Per preparare il lettore ad affrontare gli argomenti, Musso ha collocato in apertura un capitolo che espone le basi della chimica organica. Nella “realtà molecolare” cerca di dare le nozioni essenziali relative ad atomi, elettroni, legami, aromaticità, gruppi funzionali e isomeri, spingendosi fino alle proteine. Forse è un po’ troppo e così il libro rischia di avere scarso richiamo su coloro che di chimica sanno poco o nulla.

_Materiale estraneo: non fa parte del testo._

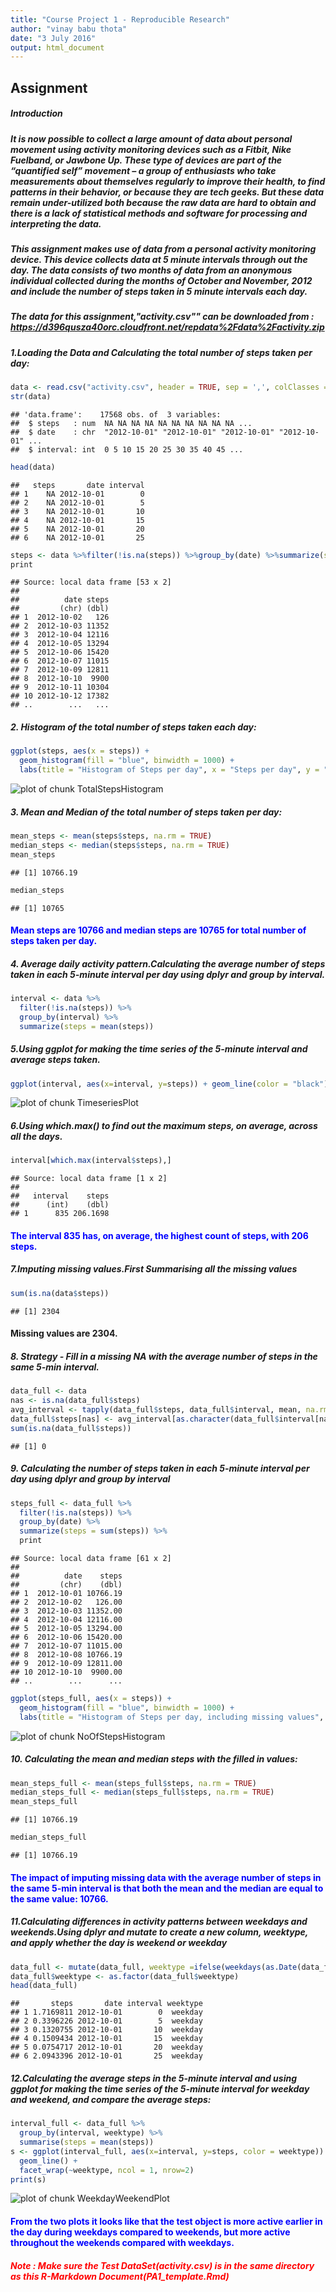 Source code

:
 ```yaml
---
title: "Course Project 1 - Reproducible Research"
author: "vinay babu thota"
date: "3 July 2016"
output: html_document
---
```

<!-- rmarkdown v1 -->



## Assignment
##### Introduction
##### It is now possible to collect a large amount of data about personal movement using activity monitoring devices such as a Fitbit, Nike Fuelband, or Jawbone Up. These type of devices are part of the “quantified self” movement – a group of enthusiasts who take measurements about themselves regularly to improve their health, to find patterns in their behavior, or because they are tech geeks. But these data remain under-utilized both because the raw data are hard to obtain and there is a lack of statistical methods and software for processing and interpreting the data.
##### This assignment makes use of data from a personal activity monitoring device. This device collects data at 5 minute intervals through out the day. The data consists of two months of data from an anonymous individual collected during the months of October and November, 2012 and include the number of steps taken in 5 minute intervals each day.
##### The data for this assignment,"activity.csv"" can be downloaded from : <https://d396qusza40orc.cloudfront.net/repdata%2Fdata%2Factivity.zip>


##### 1.Loading the Data and Calculating the total number of steps taken per day:


```r
data <- read.csv("activity.csv", header = TRUE, sep = ',', colClasses = c("numeric", "character",                                                       "integer"))
str(data)
```

```
## 'data.frame':	17568 obs. of  3 variables:
##  $ steps   : num  NA NA NA NA NA NA NA NA NA NA ...
##  $ date    : chr  "2012-10-01" "2012-10-01" "2012-10-01" "2012-10-01" ...
##  $ interval: int  0 5 10 15 20 25 30 35 40 45 ...
```

```r
head(data)
```

```
##   steps       date interval
## 1    NA 2012-10-01        0
## 2    NA 2012-10-01        5
## 3    NA 2012-10-01       10
## 4    NA 2012-10-01       15
## 5    NA 2012-10-01       20
## 6    NA 2012-10-01       25
```

```r
steps <- data %>%filter(!is.na(steps)) %>%group_by(date) %>%summarize(steps =sum(steps)) %>%
print
```

```
## Source: local data frame [53 x 2]
## 
##          date steps
##         (chr) (dbl)
## 1  2012-10-02   126
## 2  2012-10-03 11352
## 3  2012-10-04 12116
## 4  2012-10-05 13294
## 5  2012-10-06 15420
## 6  2012-10-07 11015
## 7  2012-10-09 12811
## 8  2012-10-10  9900
## 9  2012-10-11 10304
## 10 2012-10-12 17382
## ..        ...   ...
```

##### 2. Histogram of the total number of steps taken each day:


```r
ggplot(steps, aes(x = steps)) +
  geom_histogram(fill = "blue", binwidth = 1000) +
  labs(title = "Histogram of Steps per day", x = "Steps per day", y = "Frequency")
```

![plot of chunk TotalStepsHistogram](figure/TotalStepsHistogram-1.png)

##### 3. Mean and Median of the total number of steps taken per day:

```r
mean_steps <- mean(steps$steps, na.rm = TRUE)
median_steps <- median(steps$steps, na.rm = TRUE)
mean_steps
```

```
## [1] 10766.19
```

```r
median_steps
```

```
## [1] 10765
```
#### <span style="color:blue">Mean steps are 10766 and median steps are 10765 for total number of steps taken per day.</span>

##### 4. Average daily activity pattern.Calculating the average number of steps taken in each 5-minute interval per day using dplyr and group by interval.


```r
interval <- data %>%
  filter(!is.na(steps)) %>%
  group_by(interval) %>%
  summarize(steps = mean(steps))
```

##### 5.Using ggplot for making the time series of the 5-minute interval and average steps taken.

```r
ggplot(interval, aes(x=interval, y=steps)) + geom_line(color = "black")
```

![plot of chunk TimeseriesPlot](figure/TimeseriesPlot-1.png)

##### 6.Using which.max() to find out the maximum steps, on average, across all the days.

```r
interval[which.max(interval$steps),]
```

```
## Source: local data frame [1 x 2]
## 
##   interval    steps
##      (int)    (dbl)
## 1      835 206.1698
```
#### <span style="color:blue">The interval 835 has, on average, the highest count of steps, with 206 steps.</span>

##### 7.Imputing missing values.First Summarising all the missing values


```r
sum(is.na(data$steps))
```

```
## [1] 2304
```

#### Missing values are 2304.

##### 8. Strategy - Fill in a missing NA with the average number of steps in the same 5-min interval.

```r
data_full <- data
nas <- is.na(data_full$steps)
avg_interval <- tapply(data_full$steps, data_full$interval, mean, na.rm=TRUE, simplify=TRUE)
data_full$steps[nas] <- avg_interval[as.character(data_full$interval[nas])]
sum(is.na(data_full$steps))
```

```
## [1] 0
```

##### 9. Calculating the number of steps taken in each 5-minute interval per day using dplyr and group by interval


```r
steps_full <- data_full %>%
  filter(!is.na(steps)) %>%
  group_by(date) %>%
  summarize(steps = sum(steps)) %>%
  print
```

```
## Source: local data frame [61 x 2]
## 
##          date    steps
##         (chr)    (dbl)
## 1  2012-10-01 10766.19
## 2  2012-10-02   126.00
## 3  2012-10-03 11352.00
## 4  2012-10-04 12116.00
## 5  2012-10-05 13294.00
## 6  2012-10-06 15420.00
## 7  2012-10-07 11015.00
## 8  2012-10-08 10766.19
## 9  2012-10-09 12811.00
## 10 2012-10-10  9900.00
## ..        ...      ...
```

```r
ggplot(steps_full, aes(x = steps)) +
  geom_histogram(fill = "blue", binwidth = 1000) +
  labs(title = "Histogram of Steps per day, including missing values", x = "Steps per day", y = "Frequency")
```

![plot of chunk NoOfStepsHistogram](figure/NoOfStepsHistogram-1.png)

##### 10. Calculating the mean and median steps with the filled in values:


```r
mean_steps_full <- mean(steps_full$steps, na.rm = TRUE)
median_steps_full <- median(steps_full$steps, na.rm = TRUE)
mean_steps_full
```

```
## [1] 10766.19
```

```r
median_steps_full
```

```
## [1] 10766.19
```
#### <span style="color:blue"> The impact of imputing missing data with the average number of steps in the same 5-min interval is that both the mean and the median are equal to the same value: 10766.</span>

##### 11.Calculating differences in activity patterns between weekdays and weekends.Using dplyr and mutate to create a new column, weektype, and apply whether the day is weekend or weekday


```r
data_full <- mutate(data_full, weektype =ifelse(weekdays(as.Date(data_full$date))=="Saturday" | weekdays(as.Date(data_full$date))=="Sunday","weekend", "weekday"))
data_full$weektype <- as.factor(data_full$weektype)
head(data_full)
```

```
##       steps       date interval weektype
## 1 1.7169811 2012-10-01        0  weekday
## 2 0.3396226 2012-10-01        5  weekday
## 3 0.1320755 2012-10-01       10  weekday
## 4 0.1509434 2012-10-01       15  weekday
## 5 0.0754717 2012-10-01       20  weekday
## 6 2.0943396 2012-10-01       25  weekday
```

##### 12.Calculating the average steps in the 5-minute interval and using ggplot for making the time series of the 5-minute interval for weekday and weekend, and compare the average steps:


```r
interval_full <- data_full %>%
  group_by(interval, weektype) %>%
  summarise(steps = mean(steps))
s <- ggplot(interval_full, aes(x=interval, y=steps, color = weektype)) +
  geom_line() +
  facet_wrap(~weektype, ncol = 1, nrow=2)
print(s)
```

![plot of chunk WeekdayWeekendPlot](figure/WeekdayWeekendPlot-1.png)

#### <span style="color:blue"> From the two plots it looks like that the test object is more active earlier in the day during weekdays compared to weekends, but more active throughout the weekends compared with weekdays.</span>

##### <span style="color:red">Note : Make sure the Test DataSet(activity.csv) is in the same directory as this R-Markdown Document(PA1_template.Rmd) </span>
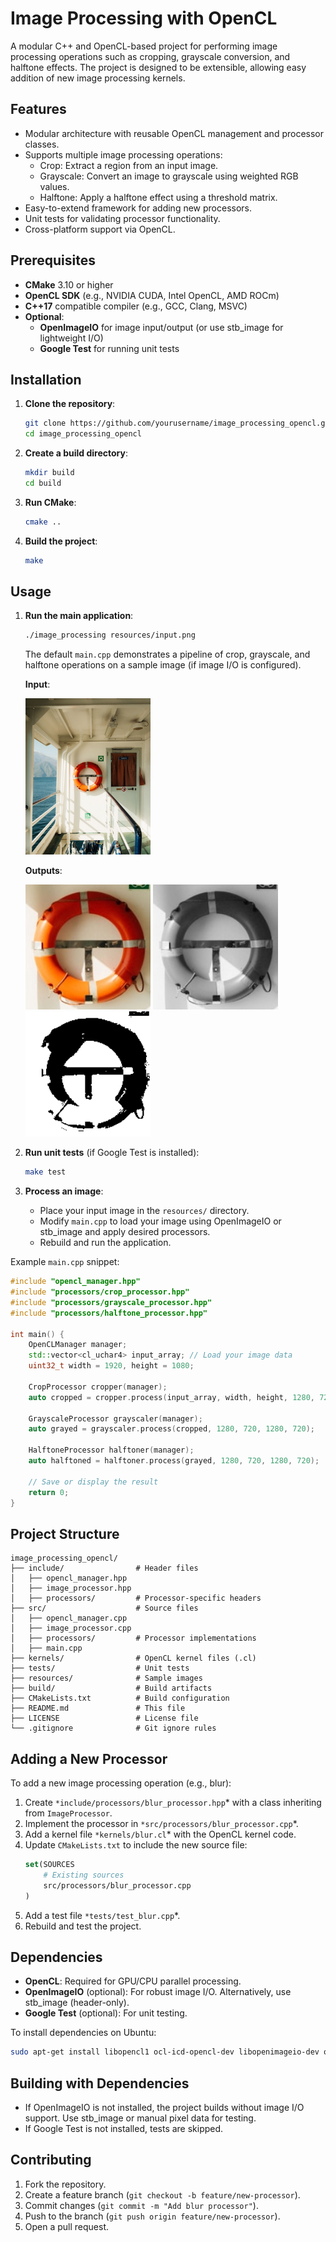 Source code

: # Image Processing with OpenCL

A modular C++ and OpenCL-based project for performing image processing operations such as cropping, grayscale conversion, and halftone effects. The project is designed to be extensible, allowing easy addition of new image processing kernels.

## Features
- Modular architecture with reusable OpenCL management and processor classes.
- Supports multiple image processing operations:
  - Crop: Extract a region from an input image.
  - Grayscale: Convert an image to grayscale using weighted RGB values.
  - Halftone: Apply a halftone effect using a threshold matrix.
- Easy-to-extend framework for adding new processors.
- Unit tests for validating processor functionality.
- Cross-platform support via OpenCL.

## Prerequisites
- **CMake** 3.10 or higher
- **OpenCL SDK** (e.g., NVIDIA CUDA, Intel OpenCL, AMD ROCm)
- **C++17** compatible compiler (e.g., GCC, Clang, MSVC)
- **Optional**:
  - **OpenImageIO** for image input/output (or use stb_image for lightweight I/O)
  - **Google Test** for running unit tests

## Installation

1. **Clone the repository**:
   ```bash
   git clone https://github.com/yourusername/image_processing_opencl.git
   cd image_processing_opencl
   ```

2. **Create a build directory**:
   ```bash
   mkdir build
   cd build
   ```

3. **Run CMake**:
   ```bash
   cmake ..
   ```

4. **Build the project**:
   ```bash
   make
   ```

## Usage

1. **Run the main application**:
   ```bash
   ./image_processing resources/input.png 
   ```
   The default `main.cpp` demonstrates a pipeline of crop, grayscale, and halftone operations on a sample image (if image I/O is configured).

   **Input**:

   <img src="resources/input.png" alt="drawing" width="200"/>

   **Outputs**:

   <img src="resources/cropped.png" alt="drawing" width="200"/>
   <img src="resources/grayed.png" alt="drawing" width="200"/>
   <img src="resources/halftoned.png" alt="drawing" width="200"/>


   <!-- ![cropped](resources/cropped.png)
   ![grayed](resources/grayed.png)
   ![halftoned](resources/halftoned.png) -->

2. **Run unit tests** (if Google Test is installed):
   ```bash
   make test
   ```

3. **Process an image**:
   - Place your input image in the `resources/` directory.
   - Modify `main.cpp` to load your image using OpenImageIO or stb_image and apply desired processors.
   - Rebuild and run the application.

Example `main.cpp` snippet:
```cpp
#include "opencl_manager.hpp"
#include "processors/crop_processor.hpp"
#include "processors/grayscale_processor.hpp"
#include "processors/halftone_processor.hpp"

int main() {
    OpenCLManager manager;
    std::vector<cl_uchar4> input_array; // Load your image data
    uint32_t width = 1920, height = 1080;

    CropProcessor cropper(manager);
    auto cropped = cropper.process(input_array, width, height, 1280, 720, 100, 100);

    GrayscaleProcessor grayscaler(manager);
    auto grayed = grayscaler.process(cropped, 1280, 720, 1280, 720);

    HalftoneProcessor halftoner(manager);
    auto halftoned = halftoner.process(grayed, 1280, 720, 1280, 720);

    // Save or display the result
    return 0;
}
```

## Project Structure
```
image_processing_opencl/
├── include/                # Header files
│   ├── opencl_manager.hpp
│   ├── image_processor.hpp
│   ├── processors/         # Processor-specific headers
├── src/                    # Source files
│   ├── opencl_manager.cpp
│   ├── image_processor.cpp
│   ├── processors/         # Processor implementations
│   ├── main.cpp
├── kernels/                # OpenCL kernel files (.cl)
├── tests/                  # Unit tests
├── resources/              # Sample images
├── build/                  # Build artifacts
├── CMakeLists.txt          # Build configuration
├── README.md               # This file
├── LICENSE                 # License file
└── .gitignore              # Git ignore rules
```

## Adding a New Processor
To add a new image processing operation (e.g., blur):
1. Create `*include/processors/blur_processor.hpp`* with a class inheriting from `ImageProcessor`.
2. Implement the processor in `*src/processors/blur_processor.cpp`*.
3. Add a kernel file `*kernels/blur.cl`* with the OpenCL kernel code.
4. Update `CMakeLists.txt` to include the new source file:
   ```cmake
   set(SOURCES
       # Existing sources
       src/processors/blur_processor.cpp
   )
   ```
5. Add a test file `*tests/test_blur.cpp`*.
6. Rebuild and test the project.

## Dependencies
- **OpenCL**: Required for GPU/CPU parallel processing.
- **OpenImageIO** (optional): For robust image I/O. Alternatively, use stb_image (header-only).
- **Google Test** (optional): For unit testing.

To install dependencies on Ubuntu:
```bash
sudo apt-get install libopencl1 ocl-icd-opencl-dev libopenimageio-dev openimageio-tools googletest
```

## Building with Dependencies
- If OpenImageIO is not installed, the project builds without image I/O support. Use stb_image or manual pixel data for testing.
- If Google Test is not installed, tests are skipped.

## Contributing
1. Fork the repository.
2. Create a feature branch (`git checkout -b feature/new-processor`).
3. Commit changes (`git commit -m "Add blur processor"`).
4. Push to the branch (`git push origin feature/new-processor`).
5. Open a pull request.
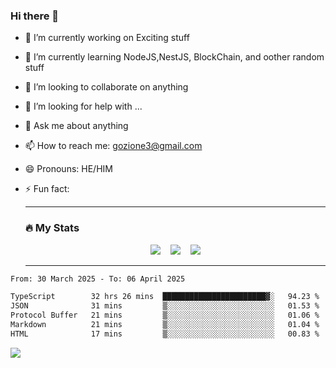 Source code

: ### Hi there 👋

<!--
**charlieScript/charlieScript** is a ✨ _special_ ✨ repository because its `README.md` (this file) appears on your GitHub profile.

Here are some ideas to get you started: -->

- 🔭 I’m currently working on Exciting stuff
- 🌱 I’m currently learning NodeJS,NestJS, BlockChain, and oother random stuff
- 👯 I’m looking to collaborate on anything
- 🤔 I’m looking for help with ...
- 💬 Ask me about anything
- 📫 How to reach me: gozione3@gmail.com
- 😄 Pronouns: HE/HIM
- ⚡ Fun fact:


  ---

  ### :fire: My Stats

  <div id="stats" align="center">
  <img src="http://github-readme-streak-stats.herokuapp.com?user=charlieScript&theme=dark&date_format=M%20j%5B%2C%20Y%5D" />&nbsp;&nbsp;&nbsp;
  <img src="https://github-readme-stats.vercel.app/api/top-langs/?username=charlieScript&layout=compact&theme=vision-friendly-dark"/>&nbsp;&nbsp;&nbsp;
  <img src="https://github-readme-stats.vercel.app/api?username=charlieScript&show_icons=true&theme=radical"/>
  </div>

  ---



<!--START_SECTION:waka-->

```txt
From: 30 March 2025 - To: 06 April 2025

TypeScript        32 hrs 26 mins  ███████████████████████▓░   94.23 %
JSON              31 mins         ▒░░░░░░░░░░░░░░░░░░░░░░░░   01.53 %
Protocol Buffer   21 mins         ▒░░░░░░░░░░░░░░░░░░░░░░░░   01.06 %
Markdown          21 mins         ▒░░░░░░░░░░░░░░░░░░░░░░░░   01.04 %
HTML              17 mins         ▒░░░░░░░░░░░░░░░░░░░░░░░░   00.83 %
```

<!--END_SECTION:waka-->
![](https://komarev.com/ghpvc/?username=charlieScript)
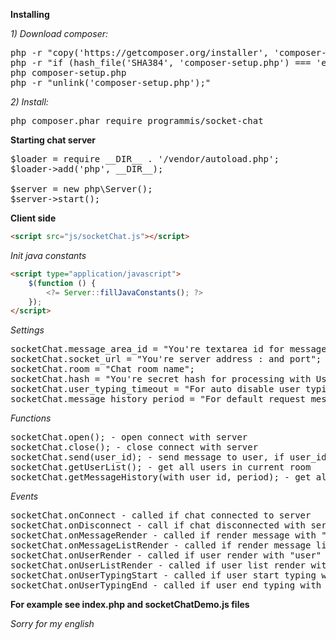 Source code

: **Installing**

_1) Download composer:_

<pre>
php -r "copy('https://getcomposer.org/installer', 'composer-setup.php');"
php -r "if (hash_file('SHA384', 'composer-setup.php') === 'e115a8dc7871f15d853148a7fbac7da27d6c0030b848d9b3dc09e2a0388afed865e6a3d6b3c0fad45c48e2b5fc1196ae') { echo 'Installer verified'; } else { echo 'Installer corrupt'; unlink('composer-setup.php'); } echo PHP_EOL;"
php composer-setup.php
php -r "unlink('composer-setup.php');"
</pre>

_2) Install:_

<pre>
php composer.phar require programmis/socket-chat
</pre>

**Starting chat server**

<pre>
$loader = require __DIR__ . '/vendor/autoload.php';
$loader->add('php', __DIR__);

$server = new php\Server();
$server->start();
</pre>

**Client side**

```html
<script src="js/socketChat.js"></script>
```

_Init java constants_
```html
<script type="application/javascript">
    $(function () {
        <?= Server::fillJavaConstants(); ?>
    });
</script>
```

_Settings_
<pre>
socketChat.message_area_id = "You're textarea id for messages";
socketChat.socket_url = "You're server address : and port";
socketChat.room = "Chat room name";
socketChat.hash = "You're secret hash for processing with UserProcessor";
socketChat.user_typing_timeout = "For auto disable user typing status";
socketChat.message_history_period = "For default request message history";
</pre>

_Functions_
<pre>
socketChat.open(); - open connect with server
socketChat.close(); - close connect with server
socketChat.send(user_id); - send message to user, if user_id is undefined then send message to all users in current room 
socketChat.getUserList(); - get all users in current room
socketChat.getMessageHistory(with_user_id, period); - get all messages for current user and with_user_id by period
</pre>

_Events_
<pre>
socketChat.onConnect - called if chat connected to server
socketChat.onDisconnect - call if chat disconnected with server
socketChat.onMessageRender - called if render message with "message" in parameter 
socketChat.onMessageListRender - called if render message list with "message_list" in parameter
socketChat.onUserRender - called if user render with "user" in parameter
socketChat.onUserListRender - called if user list render with "user_list" in parameter
socketChat.onUserTypingStart - called if user start typing with "user_id" in parameter
socketChat.onUserTypingEnd - called if user end typing with "user_id" in parameter
</pre>

**For example see index.php and socketChatDemo.js files**

_Sorry for my english_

L’Autore si occupa di spettroscopia molecolare, una tecnica indispensabile per studiare e fabbricare le molecole. Anche per questo, forse, ha deciso di chiudere il libro con un capitolo intitolato “Cacciatori di molecole”, in cui descrive per sommi capi le principali tecniche di spettroscopia molecolare: IR, Raman ed NMR. Completa il quadro con tre pagine dedicate alla spettrometria di massa e alla cromatografia. Si è lodevolmente sforzato, in fin dei conti, di non trascurare alcunché per rendere fruibili al pubblico dei non-chimici le storie raccontate ma resta il dubbio se non sia meglio, anche nella divulgazione scientifica, porsi obiettivi più limitati e procedere con maggior gradualità.